4. a short fuse

338 39 8
                                    

'Jaemin....'

Ada suara lembut yang memanggil.

'Jaemin....'

Suara yang cantik. Itu pasti suara Luna, ibunya tercinta.

Jaemin merasakan dirinya dengan senyuman mengembang kala diperdengarkan suara wanitanya terkasih. Bahkan dalam mimpi, suaranya masih sama lembut dan sama mempesona.

'Jaemin, mama kesepian tanpamu, sayang....'

'Pulanglah ke rumah. Mama telah salah membiarkanmu pergi....'

Rasanya ingin sekali Jaemin tertawa keras-keras mendengar ibunya penuh penyesalan karena telah membiarkannya pergi jauh dari rumah hanya demi bisa hidup berdua dengan pria tua bernama Mark sialan itu.

Luna lah yang dulu selalu meminta Jaemin untuk tidak pernah pergi meninggalkan. Luna yang selalu lemah sendirian. Untuk Luna yang seperti itulah Jaemin juga selalu menjaga cincinnya terus tersemat indah pada jari manisnya.

'...Jaemin sayang....'

'Bangunlah. Matahari sudah tinggi....'

Ah, kali ini dia memintanya bangun ya? Boleh, asalkan.... "Cium aku dulu, Luna...?"




"PFFT!!"

...Pfft? Luna tertawa karena Jaemin meminta ciuman selamat pagi yang selalu diberikannya tiap pagi? Luna, baru hitungan hari sejak Jaemin pergi dari Koeln, kenapa dia tiba-tiba jadi—....

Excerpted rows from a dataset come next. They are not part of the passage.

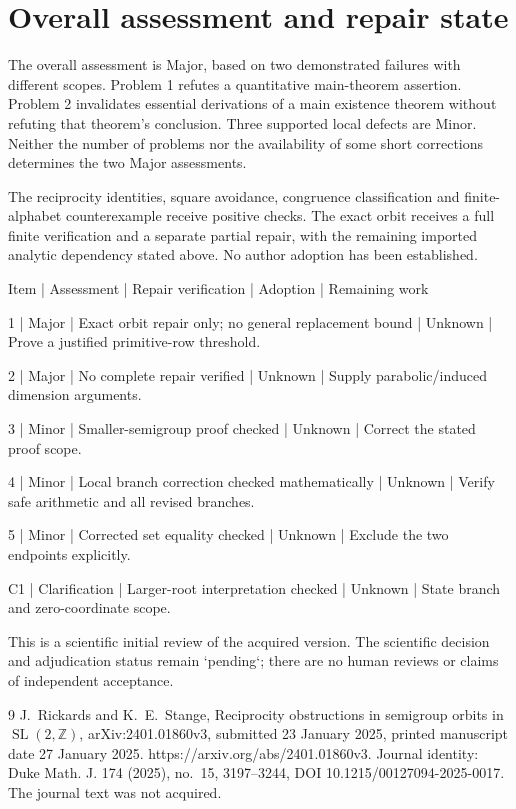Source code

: \documentclass[10pt]{article}
\begin{document}
\section*{Overall assessment and repair state}
The overall assessment is Major, based on two demonstrated failures with different scopes. Problem 1 refutes a quantitative main-theorem assertion. Problem 2 invalidates essential derivations of a main existence theorem without refuting that theorem’s conclusion. Three supported local defects are Minor. Neither the number of problems nor the availability of some short corrections determines the two Major assessments.\par
The reciprocity identities, square avoidance, congruence classification and finite-alphabet counterexample receive positive checks. The exact orbit receives a full finite verification and a separate partial repair, with the remaining imported analytic dependency stated above. No author adoption has been established.\par
Item | Assessment | Repair verification | Adoption | Remaining work\par
1 | Major | Exact orbit repair only; no general replacement bound | Unknown | Prove a justified primitive-row threshold.\par
2 | Major | No complete repair verified | Unknown | Supply parabolic/induced dimension arguments.\par
3 | Minor | Smaller-semigroup proof checked | Unknown | Correct the stated proof scope.\par
4 | Minor | Local branch correction checked mathematically | Unknown | Verify safe arithmetic and all revised branches.\par
5 | Minor | Corrected set equality checked | Unknown | Exclude the two endpoints explicitly.\par
C1 | Clarification | Larger-root interpretation checked | Unknown | State branch and zero-coordinate scope.\par
This is a scientific initial review of the acquired version. The scientific decision and adjudication status remain `pending`; there are no human reviews or claims of independent acceptance.\par
9 J. Rickards and K. E. Stange, Reciprocity obstructions in semigroup orbits in \(\operatorname{SL}(2,\mathbb Z)\), arXiv:2401.01860v3, submitted 23 January 2025, printed manuscript date 27 January 2025. https://arxiv.org/abs/2401.01860v3. Journal identity: Duke Math. J. 174 (2025), no. 15, 3197–3244, DOI 10.1215/00127094-2025-0017. The journal text was not acquired.\par
\end{document}
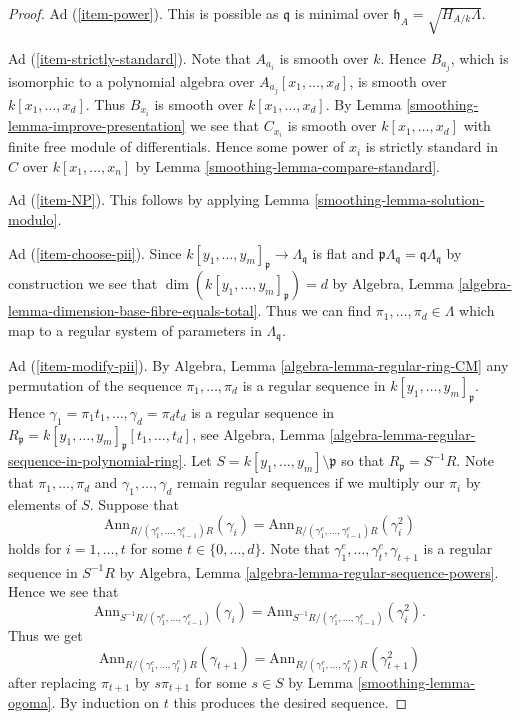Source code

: \begin{proof}
\medskip\noindent
Ad (\ref{item-power}). This is possible as $\mathfrak q$ is minimal
over $\mathfrak h_A = \sqrt{H_{A/k}\Lambda}$.

\medskip\noindent
Ad (\ref{item-strictly-standard}). Note that $A_{a_i}$ is smooth
over $k$. Hence $B_{a_j}$, which is isomorphic to a polynomial
algebra over $A_{a_j}[x_1, \ldots, x_d]$, is smooth over
$k[x_1, \ldots, x_d]$. Thus $B_{x_i}$ is smooth over $k[x_1, \ldots, x_d]$.
By Lemma \ref{smoothing-lemma-improve-presentation}
we see that $C_{x_i}$ is smooth over $k[x_1, \ldots, x_d]$
with finite free module of differentials. Hence some power of
$x_i$ is strictly standard in $C$ over $k[x_1, \ldots, x_n]$
by Lemma \ref{smoothing-lemma-compare-standard}.

\medskip\noindent
Ad (\ref{item-NP}). This follows by applying Lemma \ref{smoothing-lemma-solution-modulo}.

\medskip\noindent
Ad (\ref{item-choose-pii}). Since
$k[y_1, \ldots, y_m]_\mathfrak p \to \Lambda_\mathfrak q$ is
flat and $\mathfrak p \Lambda_\mathfrak q = \mathfrak q \Lambda_\mathfrak q$
by construction
we see that $\dim(k[y_1, \ldots, y_m]_\mathfrak p) = d$ by
Algebra, Lemma \ref{algebra-lemma-dimension-base-fibre-equals-total}.
Thus we can find $\pi_1, \ldots, \pi_d \in \Lambda$ which map to
a regular system of parameters in $\Lambda_\mathfrak q$.

\medskip\noindent
Ad (\ref{item-modify-pii}). By
Algebra, Lemma \ref{algebra-lemma-regular-ring-CM}
any permutation of the sequence $\pi_1, \ldots, \pi_d$ is a
regular sequence in $k[y_1, \ldots, y_m]_\mathfrak p$. Hence
$\gamma_1 = \pi_1 t_1, \ldots, \gamma_d = \pi_d t_d$ is a regular
sequence in
$R_\mathfrak p = k[y_1, \ldots, y_m]_\mathfrak p[t_1, \ldots, t_d]$, see
Algebra, Lemma \ref{algebra-lemma-regular-sequence-in-polynomial-ring}.
Let $S = k[y_1, \ldots, y_m] \setminus \mathfrak p$ so that
$R_\mathfrak p = S^{-1}R$. Note that $\pi_1, \ldots, \pi_d$
and $\gamma_1, \ldots, \gamma_d$
remain regular sequences if we multiply our $\pi_i$ by elements of $S$.
Suppose that
$$
\text{Ann}_{R/(\gamma_1^e, \ldots, \gamma_{i - 1}^e)R}(\gamma_i)
=
\text{Ann}_{R/(\gamma_1^e, \ldots, \gamma_{i - 1}^e)R}(\gamma_i^2)
$$
holds for $i = 1, \ldots, t$ for some $t \in \{0, \ldots, d\}$. Note that
$\gamma_1^e, \ldots, \gamma_t^e, \gamma_{t + 1}$ is a
regular sequence in $S^{-1}R$ by
Algebra, Lemma \ref{algebra-lemma-regular-sequence-powers}.
Hence we see that
$$
\text{Ann}_{S^{-1}R/(\gamma_1^e, \ldots, \gamma_{i - 1}^e)}(\gamma_i) =
\text{Ann}_{S^{-1}R/(\gamma_1^e, \ldots, \gamma_{i - 1}^e)}(\gamma_i^2).
$$
Thus we get
$$
\text{Ann}_{R/(\gamma_1^e, \ldots, \gamma_t^e)R}(\gamma_{t + 1})
=
\text{Ann}_{R/(\gamma_1^e, \ldots, \gamma_t^e)R}(\gamma_{t + 1}^2)
$$
after replacing $\pi_{t + 1}$ by $s\pi_{t + 1}$ for some $s \in S$ by
Lemma \ref{smoothing-lemma-ogoma}. By induction on $t$ this produces the desired
sequence.


\end{proof}
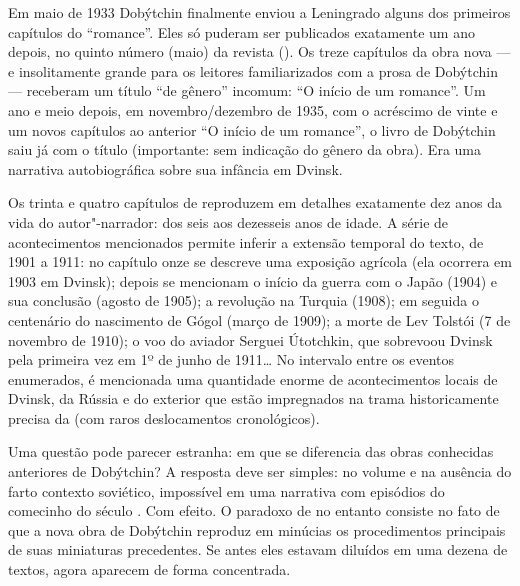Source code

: \begin{multicols}{2}
Em maio de 1933 Dobýtchin finalmente enviou a Leningrado alguns dos
primeiros capítulos do ``romance''. Eles só puderam ser publicados
exatamente um ano depois, no quinto número (maio) da revista {} ({}). Os treze capítulos da obra nova
--- e insolitamente grande para os leitores familiarizados com a prosa
de Dobýtchin --- receberam um título ``de gênero'' incomum: ``O início
de um romance''. Um ano e meio depois, em novembro/dezembro de 1935, com
o acréscimo de vinte e um novos capítulos ao anterior ``O início de um
romance'', o livro de Dobýtchin saiu já com o título {}
(importante: sem indicação do gênero da obra). Era uma narrativa
autobiográfica sobre sua infância em Dvinsk.

Os trinta e quatro capítulos de {} reproduzem em
detalhes exatamente dez anos da vida do autor"-narrador: dos seis aos
dezesseis anos de idade. A série de acontecimentos mencionados permite
inferir a extensão temporal do texto, de 1901 a 1911: no capítulo onze
se descreve uma exposição agrícola (ela ocorrera em 1903 em Dvinsk);
depois se mencionam o início da guerra com o Japão (1904) e sua
conclusão (agosto de 1905); a revolução 
na Turquia (1908); em 
seguida o
centenário do nascimento de Gógol (março de 1909); a morte de Lev
Tolstói (7 de novembro de 1910); o voo do aviador Serguei Útotchkin, que
sobrevoou Dvinsk pela primeira vez em 1º de junho de 1911\ldots{} No
intervalo entre os eventos enumerados, é mencionada uma quantidade
enorme de acontecimentos locais de Dvinsk, da Rússia e do exterior que
estão impregnados na trama historicamente precisa da {}
(com raros deslocamentos cronológicos).

Uma questão pode parecer estranha: em que {} se
diferencia das obras conhecidas anteriores de Dobýtchin? A resposta deve
ser simples: no volume e na ausência do farto contexto soviético,
impossível em uma narrativa com episódios do comecinho do século . Com
efeito. O paradoxo de {} no entanto consiste no fato de
que a nova obra de Dobýtchin reproduz em minúcias os procedimentos
principais de suas miniaturas precedentes. Se antes eles estavam
diluídos em uma dezena de textos, agora aparecem de forma concentrada.

\vspace{\baselineskip}

{\small{}}


\end{multicols}

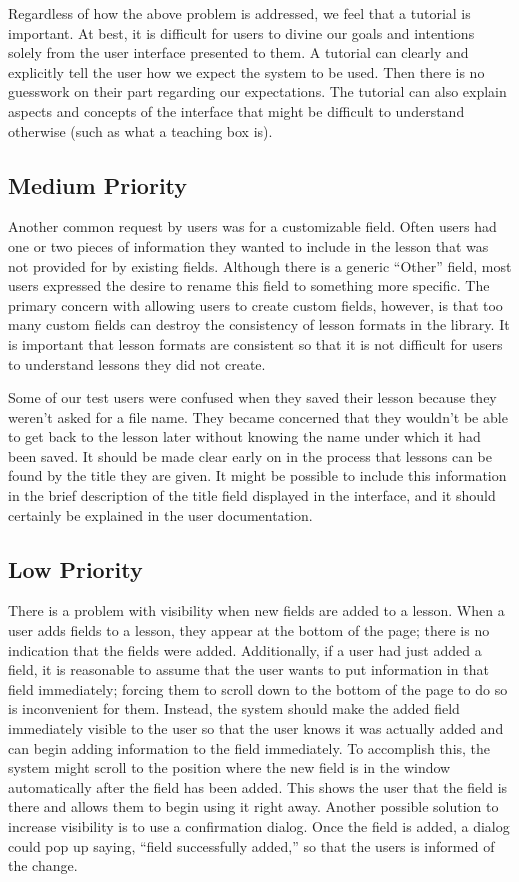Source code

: \documentclass[10pt,letter,titlepage]{article}
\begin{document}
Regardless of how the above problem is addressed, we feel that a tutorial is
important. At best, it is difficult for users to divine our goals and intentions
solely from the user interface presented to them. A tutorial can clearly and
explicitly tell the user how we expect the system to be used. Then there is no
guesswork on their part regarding our expectations. The tutorial can also
explain aspects and concepts of the interface that might be difficult to
understand otherwise (such as what a teaching box is).

\subsection{Medium Priority}
Another common request by users was for a customizable field. Often users had
one or two pieces of information they wanted to include in the lesson that was
not provided for by existing fields. Although there is a generic ``Other''
field, most users expressed the desire to rename this field to something more
specific. The primary concern with allowing users to create custom fields,
however, is that too many custom fields can destroy the consistency of lesson
formats in the library. It is important that lesson formats are consistent so
that it is not difficult for users to understand lessons they did not create.

Some of our test users were confused when they saved their lesson because they
weren't asked for a file name. They became concerned that they wouldn't be able
to get back to the lesson later without knowing the name under which it had been
saved. It should be made clear early on in the process that lessons can be found
by the title they are given. It might be possible to include this information in
the brief description of the title field displayed in the interface, and it
should certainly be explained in the user documentation.

\subsection{Low Priority}
There is a problem with visibility when new fields are added to a lesson. When
a user adds fields to a lesson, they appear at the bottom of the page; there is
no indication that the fields were added. Additionally, if a user had just added
a field, it is reasonable to assume that the user wants to put information in
that field immediately; forcing them to scroll down to the bottom of the page to
do so is inconvenient for them. Instead, the system should make the added field
immediately visible to the user so that the user knows it was actually added and
can begin adding information to the field immediately. To accomplish this, the
system might scroll to the position where the new field is in the window
automatically after the field has been added. This shows the user that the field
is there and allows them to begin using it right away. Another possible solution
to increase visibility is to use a confirmation dialog. Once the field is added,
a dialog could pop up saying, ``field successfully added,'' so that the users is
informed of the change.
\end{document}
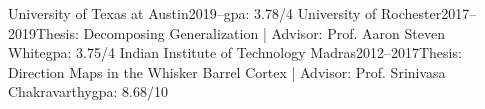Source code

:     {University of Texas at Austin}{2019--}{}{\rmsc gpa: 3.78/4}
    {University of Rochester}{2017--2019}{Thesis: Decomposing Generalization | Advisor: Prof. Aaron Steven White}{\rmsc gpa: 3.75/4}
    {Indian Institute of Technology Madras}{2012--2017}{Thesis: Direction Maps in the Whisker Barrel Cortex | Advisor: Prof. Srinivasa Chakravarthy}{\rmsc gpa: 8.68/10}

"AHAHAHA!!! JAEMIN MINTA CIUM!!! JAEMIN MINTA CIUM MAMANYA!!!"

Tunggu. Itu bukan suara Luna. Jaemin membuka matanya lebar-lebar dan dia lihat wajah Sungchan bersama teman-teman sekamarnya yang lain pun tertawa terbahak-bahak. Tak butuh waktu lama bagi Jaemin untuk mengerti apa yang sedang terjadi. Mereka mengerjainya!!

Sungchan, Shotaro, Renjun, dan Yangyang langsung berlarian keluar dari kamar setelah Jaemin mulai menimpuki mereka dengan bantal. Apakah tawa mereka berhenti sedikitpun? Ah, jangan kira.

"Jam berapa ini—... Ah! Aku telat ibadah!!" Dia merutuk ketika dia ingat teman-temannya tadi memang terlihat sudah rapi semua. Pasti! Pasti mereka sengaja membangunkannya telat!

Jaemin kemudian bergegas ke kamar mandi untuk bebersih, tapi dia teringat dengan omongan Renjun malam sebelumnya. Air panas adalah kemewahan yang akan Jaemin sadari keesokan paginya. Dan itu memang benar. Jaemin bahkan sama sekali tidak bisa untuk lama-lama menyentuh permukaan dari air dingin yang dia tampung dalam baskomnya. Menyentuh saja dia tidak bisa, apalagi untuk digunakannya cuci muka?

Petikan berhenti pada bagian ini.